【三日目午後】私室 その①
雪は昼を過ぎる頃にはやんでいたらしい。通行規制も解除され、電車も通常通りの運行を再開した。しかしながらあちこちに名残はある。平日には発生しない箇所で渋滞が観測されていたり、テレビではサイバーテロの話で持ちきりだ。
ドロップはスマホのニュースサイトを閉じ、スリープモードへ切り替えた。ティアラと別れた後は自宅で仮眠をとっていたせいかあまり実感が湧かない。どこか遠い国の話のような気がするのだ。

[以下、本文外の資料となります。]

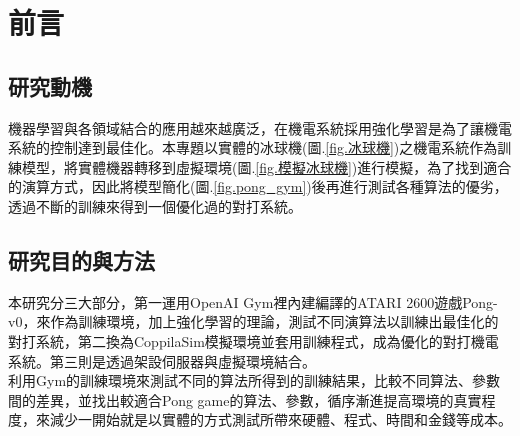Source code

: \chapter{前言}
\renewcommand{\baselinestretch}{10.0} %
\setcounter{page}{1}  %
\fontsize{14pt}{2.5pt}\sectionef
\section{研究動機}
機器學習與各領域結合的應用越來越廣泛，在機電系統採用強化學習是為了讓機電系統的控制達到最佳化。本專題以實體的冰球機(圖.\ref{fig.冰球機})之機電系統作為訓練模型，將實體機器轉移到虛擬環境(圖.\ref{fig.模擬冰球機})進行模擬，為了找到適合的演算方式，因此將模型簡化(圖.\ref{fig.pong_gym})後再進行測試各種算法的優劣，透過不斷的訓練來得到一個優化過的對打系統。\\

\begin{figure}[hbt!]
\begin{center}
\end{center}
\end{figure}
\section{研究目的與方法}
 本研究分三大部分，第一運用OpenAI Gym裡內建編譯的ATARI 2600遊戲Pong-v0，來作為訓練環境，加上強化學習的理論，測試不同演算法以訓練出最佳化的對打系統，第二換為CoppilaSim模擬環境並套用訓練程式，成為優化的對打機電系統。第三則是透過架設伺服器與虛擬環境結合。\\
 
 利用Gym的訓練環境來測試不同的算法所得到的訓練結果，比較不同算法、參數間的差異，並找出較適合Pong game的算法、參數，循序漸進提高環境的真實程度，來減少一開始就是以實體的方式測試所帶來硬體、程式、時間和金錢等成本。\\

現在時刻は17時30分。夕方から開店する馴染みの店へ顔を出し、使い慣れた獲物を入手した。それは今、ポケットの中だ。警察官に手荷物を検査されれば問答無用で連行される代物であったが、いつもと変わらぬすました顔で目的地まで辿り着いていた。違法な物を持ち歩く行為など慣れ親しんでいる。煙草を持ち歩くのと同意だ。こんなものよりも優れた武器はいくらでも存在していたが、ドロップは自分にはこれしかないのだと思い込んでいた。
武器を確かめるように胸を撫でる。体を軽くほぐしてから、気合を入れるべく頬を叩いた。仮眠のおかげで気力体力共に万全だ。
覚悟を決めた瞳で高層マンションを見上げた。
一昨日訪れたウィザードとナイトの居るマンションである。
意を決しエントランスをくぐり抜けた。電車を利用した為、地下駐車場からの出入りは断念している。なるべくなら人目につきたくはなかったが致し方ないと諦めた。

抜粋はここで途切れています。